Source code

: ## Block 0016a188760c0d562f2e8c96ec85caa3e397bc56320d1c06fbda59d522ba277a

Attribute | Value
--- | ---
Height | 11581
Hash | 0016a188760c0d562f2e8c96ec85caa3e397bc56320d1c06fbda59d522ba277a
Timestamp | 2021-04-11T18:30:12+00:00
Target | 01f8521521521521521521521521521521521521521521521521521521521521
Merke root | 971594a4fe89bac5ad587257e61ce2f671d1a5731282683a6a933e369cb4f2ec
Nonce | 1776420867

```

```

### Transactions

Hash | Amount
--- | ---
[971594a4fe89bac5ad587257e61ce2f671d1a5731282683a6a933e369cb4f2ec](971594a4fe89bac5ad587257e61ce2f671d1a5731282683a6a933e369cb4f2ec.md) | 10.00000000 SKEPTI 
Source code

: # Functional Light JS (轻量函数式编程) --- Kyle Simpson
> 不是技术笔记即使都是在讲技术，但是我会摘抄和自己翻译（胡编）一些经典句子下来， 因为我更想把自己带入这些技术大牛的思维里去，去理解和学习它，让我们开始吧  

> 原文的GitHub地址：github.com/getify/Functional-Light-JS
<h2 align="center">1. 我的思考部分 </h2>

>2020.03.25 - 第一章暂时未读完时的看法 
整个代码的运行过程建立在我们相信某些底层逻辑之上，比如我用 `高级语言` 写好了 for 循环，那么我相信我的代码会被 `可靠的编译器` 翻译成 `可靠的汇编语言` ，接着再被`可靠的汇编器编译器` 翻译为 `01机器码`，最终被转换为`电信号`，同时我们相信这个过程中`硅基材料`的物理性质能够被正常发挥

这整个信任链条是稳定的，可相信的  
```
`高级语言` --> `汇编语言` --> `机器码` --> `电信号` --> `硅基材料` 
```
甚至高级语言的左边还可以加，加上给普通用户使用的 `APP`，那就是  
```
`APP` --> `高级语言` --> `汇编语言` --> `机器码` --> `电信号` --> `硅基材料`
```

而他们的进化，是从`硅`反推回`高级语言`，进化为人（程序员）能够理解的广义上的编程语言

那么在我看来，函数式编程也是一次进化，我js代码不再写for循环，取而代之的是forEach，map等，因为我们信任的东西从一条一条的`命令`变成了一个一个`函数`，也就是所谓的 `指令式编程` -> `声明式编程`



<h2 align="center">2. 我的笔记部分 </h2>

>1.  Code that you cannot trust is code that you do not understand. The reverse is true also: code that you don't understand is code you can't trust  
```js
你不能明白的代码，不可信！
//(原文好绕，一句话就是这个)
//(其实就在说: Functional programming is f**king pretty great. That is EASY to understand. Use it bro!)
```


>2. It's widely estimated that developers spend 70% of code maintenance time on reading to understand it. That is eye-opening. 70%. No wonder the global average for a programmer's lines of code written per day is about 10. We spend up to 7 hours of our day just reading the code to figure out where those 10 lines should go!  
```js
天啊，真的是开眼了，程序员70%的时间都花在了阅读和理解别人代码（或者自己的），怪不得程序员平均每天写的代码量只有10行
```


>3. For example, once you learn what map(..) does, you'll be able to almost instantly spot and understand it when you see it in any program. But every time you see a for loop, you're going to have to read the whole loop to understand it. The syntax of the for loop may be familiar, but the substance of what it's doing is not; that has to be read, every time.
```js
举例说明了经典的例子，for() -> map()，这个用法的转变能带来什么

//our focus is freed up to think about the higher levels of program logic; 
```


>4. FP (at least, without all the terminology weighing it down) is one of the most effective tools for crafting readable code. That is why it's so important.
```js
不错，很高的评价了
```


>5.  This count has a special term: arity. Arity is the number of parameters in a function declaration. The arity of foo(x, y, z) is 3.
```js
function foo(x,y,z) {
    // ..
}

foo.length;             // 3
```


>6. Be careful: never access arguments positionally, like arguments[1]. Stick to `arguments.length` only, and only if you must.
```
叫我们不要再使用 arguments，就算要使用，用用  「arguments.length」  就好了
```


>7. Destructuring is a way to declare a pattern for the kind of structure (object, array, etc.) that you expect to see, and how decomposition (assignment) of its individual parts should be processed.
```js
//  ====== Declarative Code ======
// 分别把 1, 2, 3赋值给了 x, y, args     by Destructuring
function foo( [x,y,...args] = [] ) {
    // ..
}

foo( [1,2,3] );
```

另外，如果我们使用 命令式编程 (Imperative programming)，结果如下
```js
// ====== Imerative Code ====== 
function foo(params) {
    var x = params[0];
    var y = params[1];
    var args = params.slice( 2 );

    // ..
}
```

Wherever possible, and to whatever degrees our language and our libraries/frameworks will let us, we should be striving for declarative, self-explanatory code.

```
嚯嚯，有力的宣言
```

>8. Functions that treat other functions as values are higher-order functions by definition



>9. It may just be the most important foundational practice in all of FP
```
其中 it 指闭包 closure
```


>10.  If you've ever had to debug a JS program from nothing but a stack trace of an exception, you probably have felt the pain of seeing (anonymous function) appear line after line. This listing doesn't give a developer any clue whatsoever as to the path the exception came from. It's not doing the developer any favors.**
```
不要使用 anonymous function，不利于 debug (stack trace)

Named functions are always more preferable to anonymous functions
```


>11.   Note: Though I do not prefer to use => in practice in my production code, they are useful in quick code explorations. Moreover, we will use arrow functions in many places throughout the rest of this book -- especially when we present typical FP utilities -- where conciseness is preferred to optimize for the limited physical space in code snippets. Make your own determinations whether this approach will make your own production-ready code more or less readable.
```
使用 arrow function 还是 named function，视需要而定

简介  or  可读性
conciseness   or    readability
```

#####

=== WHAT YOU WILL DO ===
The records above should be set down again word for word.

=== SOLVED PROBLEM ===
Source code

: ## Block 0016a188760c0d562f2e8c96ec85caa3e397bc56320d1c06fbda59d522ba277a

Attribute | Value
--- | ---
Height | 11581
Hash | 0016a188760c0d562f2e8c96ec85caa3e397bc56320d1c06fbda59d522ba277a
Timestamp | 2021-04-11T18:30:12+00:00
Target | 01f8521521521521521521521521521521521521521521521521521521521521
Merke root | 971594a4fe89bac5ad587257e61ce2f671d1a5731282683a6a933e369cb4f2ec
Nonce | 1776420867

```

```

### Transactions

Hash | Amount
--- | ---
[971594a4fe89bac5ad587257e61ce2f671d1a5731282683a6a933e369cb4f2ec](971594a4fe89bac5ad587257e61ce2f671d1a5731282683a6a933e369cb4f2ec.md) | 10.00000000 SKEPTI 
Source code

: # Functional Light JS (轻量函数式编程) --- Kyle Simpson
> 不是技术笔记即使都是在讲技术，但是我会摘抄和自己翻译（胡编）一些经典句子下来， 因为我更想把自己带入这些技术大牛的思维里去，去理解和学习它，让我们开始吧  

> 原文的GitHub地址：github.com/getify/Functional-Light-JS
<h2 align="center">1. 我的思考部分 </h2>

>2020.03.25 - 第一章暂时未读完时的看法 
整个代码的运行过程建立在我们相信某些底层逻辑之上，比如我用 `高级语言` 写好了 for 循环，那么我相信我的代码会被 `可靠的编译器` 翻译成 `可靠的汇编语言` ，接着再被`可靠的汇编器编译器` 翻译为 `01机器码`，最终被转换为`电信号`，同时我们相信这个过程中`硅基材料`的物理性质能够被正常发挥

这整个信任链条是稳定的，可相信的  
```
`高级语言` --> `汇编语言` --> `机器码` --> `电信号` --> `硅基材料` 
```
甚至高级语言的左边还可以加，加上给普通用户使用的 `APP`，那就是  
```
`APP` --> `高级语言` --> `汇编语言` --> `机器码` --> `电信号` --> `硅基材料`
```

而他们的进化，是从`硅`反推回`高级语言`，进化为人（程序员）能够理解的广义上的编程语言

那么在我看来，函数式编程也是一次进化，我js代码不再写for循环，取而代之的是forEach，map等，因为我们信任的东西从一条一条的`命令`变成了一个一个`函数`，也就是所谓的 `指令式编程` -> `声明式编程`



<h2 align="center">2. 我的笔记部分 </h2>

>1.  Code that you cannot trust is code that you do not understand. The reverse is true also: code that you don't understand is code you can't trust  
```js
你不能明白的代码，不可信！
//(原文好绕，一句话就是这个)
//(其实就在说: Functional programming is f**king pretty great. That is EASY to understand. Use it bro!)
```


>2. It's widely estimated that developers spend 70% of code maintenance time on reading to understand it. That is eye-opening. 70%. No wonder the global average for a programmer's lines of code written per day is about 10. We spend up to 7 hours of our day just reading the code to figure out where those 10 lines should go!  
```js
天啊，真的是开眼了，程序员70%的时间都花在了阅读和理解别人代码（或者自己的），怪不得程序员平均每天写的代码量只有10行
```


>3. For example, once you learn what map(..) does, you'll be able to almost instantly spot and understand it when you see it in any program. But every time you see a for loop, you're going to have to read the whole loop to understand it. The syntax of the for loop may be familiar, but the substance of what it's doing is not; that has to be read, every time.
```js
举例说明了经典的例子，for() -> map()，这个用法的转变能带来什么

//our focus is freed up to think about the higher levels of program logic; 
```


>4. FP (at least, without all the terminology weighing it down) is one of the most effective tools for crafting readable code. That is why it's so important.
```js
不错，很高的评价了
```


>5.  This count has a special term: arity. Arity is the number of parameters in a function declaration. The arity of foo(x, y, z) is 3.
```js
function foo(x,y,z) {
    // ..
}

foo.length;             // 3
```


>6. Be careful: never access arguments positionally, like arguments[1]. Stick to `arguments.length` only, and only if you must.
```
叫我们不要再使用 arguments，就算要使用，用用  「arguments.length」  就好了
```


>7. Destructuring is a way to declare a pattern for the kind of structure (object, array, etc.) that you expect to see, and how decomposition (assignment) of its individual parts should be processed.
```js
//  ====== Declarative Code ======
// 分别把 1, 2, 3赋值给了 x, y, args     by Destructuring
function foo( [x,y,...args] = [] ) {
    // ..
}

foo( [1,2,3] );
```

另外，如果我们使用 命令式编程 (Imperative programming)，结果如下
```js
// ====== Imerative Code ====== 
function foo(params) {
    var x = params[0];
    var y = params[1];
    var args = params.slice( 2 );

    // ..
}
```

Wherever possible, and to whatever degrees our language and our libraries/frameworks will let us, we should be striving for declarative, self-explanatory code.

```
嚯嚯，有力的宣言
```

>8. Functions that treat other functions as values are higher-order functions by definition



>9. It may just be the most important foundational practice in all of FP
```
其中 it 指闭包 closure
```


>10.  If you've ever had to debug a JS program from nothing but a stack trace of an exception, you probably have felt the pain of seeing (anonymous function) appear line after line. This listing doesn't give a developer any clue whatsoever as to the path the exception came from. It's not doing the developer any favors.**
```
不要使用 anonymous function，不利于 debug (stack trace)

Named functions are always more preferable to anonymous functions
```


>11.   Note: Though I do not prefer to use => in practice in my production code, they are useful in quick code explorations. Moreover, we will use arrow functions in many places throughout the rest of this book -- especially when we present typical FP utilities -- where conciseness is preferred to optimize for the limited physical space in code snippets. Make your own determinations whether this approach will make your own production-ready code more or less readable.
```
使用 arrow function 还是 named function，视需要而定

简介  or  可读性
conciseness   or    readability
```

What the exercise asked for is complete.